Start of Records for the task

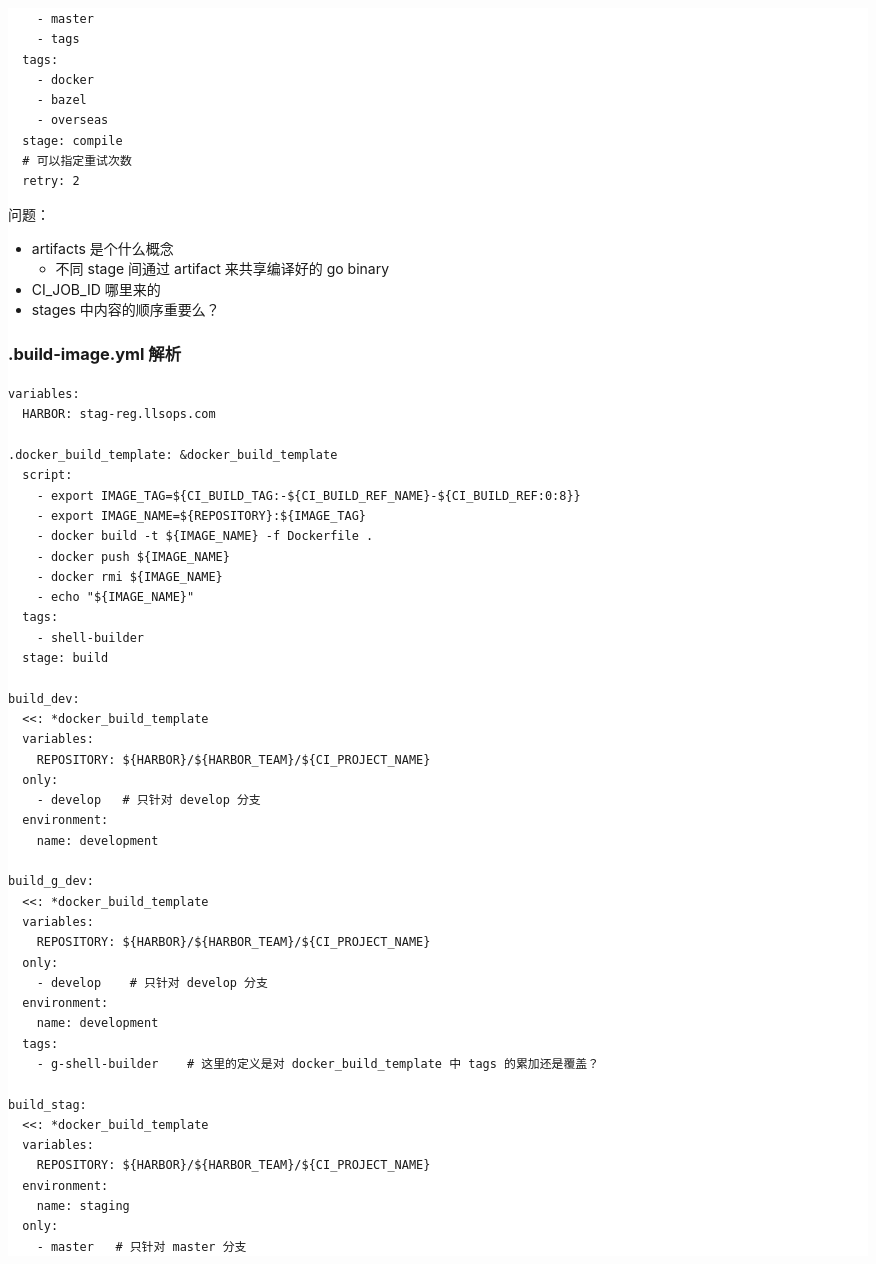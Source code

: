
 ```
    - master
    - tags
  tags:
    - docker
    - bazel
    - overseas
  stage: compile
  # 可以指定重试次数
  retry: 2
```

问题：

- artifacts 是个什么概念
    - 不同 stage 间通过 artifact 来共享编译好的 go binary
- CI_JOB_ID 哪里来的
- stages 中内容的顺序重要么？

### .build-image.yml 解析

```
variables:
  HARBOR: stag-reg.llsops.com

.docker_build_template: &docker_build_template
  script:
    - export IMAGE_TAG=${CI_BUILD_TAG:-${CI_BUILD_REF_NAME}-${CI_BUILD_REF:0:8}}
    - export IMAGE_NAME=${REPOSITORY}:${IMAGE_TAG}
    - docker build -t ${IMAGE_NAME} -f Dockerfile .
    - docker push ${IMAGE_NAME}
    - docker rmi ${IMAGE_NAME}
    - echo "${IMAGE_NAME}"
  tags:
    - shell-builder
  stage: build

build_dev:
  <<: *docker_build_template
  variables:
    REPOSITORY: ${HARBOR}/${HARBOR_TEAM}/${CI_PROJECT_NAME}
  only:
    - develop   # 只针对 develop 分支
  environment:
    name: development

build_g_dev:
  <<: *docker_build_template
  variables:
    REPOSITORY: ${HARBOR}/${HARBOR_TEAM}/${CI_PROJECT_NAME}
  only:
    - develop    # 只针对 develop 分支
  environment:
    name: development
  tags:
    - g-shell-builder    # 这里的定义是对 docker_build_template 中 tags 的累加还是覆盖？

build_stag:
  <<: *docker_build_template
  variables:
    REPOSITORY: ${HARBOR}/${HARBOR_TEAM}/${CI_PROJECT_NAME}
  environment:
    name: staging
  only:
    - master   # 只针对 master 分支
```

End of Records for the task

[Directions for this task] An exact reproduction of the material is needed, without its images.

[Exercise result]
Source code

:
 ```
    - master
    - tags
  tags:
    - docker
    - bazel
    - overseas
  stage: compile
  # 可以指定重试次数
  retry: 2
```

问题：

- artifacts 是个什么概念
    - 不同 stage 间通过 artifact 来共享编译好的 go binary
- CI_JOB_ID 哪里来的
- stages 中内容的顺序重要么？

### .build-image.yml 解析

```
variables:
  HARBOR: stag-reg.llsops.com

.docker_build_template: &docker_build_template
  script:
    - export IMAGE_TAG=${CI_BUILD_TAG:-${CI_BUILD_REF_NAME}-${CI_BUILD_REF:0:8}}
    - export IMAGE_NAME=${REPOSITORY}:${IMAGE_TAG}
    - docker build -t ${IMAGE_NAME} -f Dockerfile .
    - docker push ${IMAGE_NAME}
    - docker rmi ${IMAGE_NAME}
    - echo "${IMAGE_NAME}"
  tags:
    - shell-builder
  stage: build

build_dev:
  <<: *docker_build_template
  variables:
    REPOSITORY: ${HARBOR}/${HARBOR_TEAM}/${CI_PROJECT_NAME}
  only:
    - develop   # 只针对 develop 分支
  environment:
    name: development

build_g_dev:
  <<: *docker_build_template
  variables:
    REPOSITORY: ${HARBOR}/${HARBOR_TEAM}/${CI_PROJECT_NAME}
  only:
    - develop    # 只针对 develop 分支
  environment:
    name: development
  tags:
    - g-shell-builder    # 这里的定义是对 docker_build_template 中 tags 的累加还是覆盖？

build_stag:
  <<: *docker_build_template
  variables:
    REPOSITORY: ${HARBOR}/${HARBOR_TEAM}/${CI_PROJECT_NAME}
  environment:
    name: staging
  only:
    - master   # 只针对 master 分支
```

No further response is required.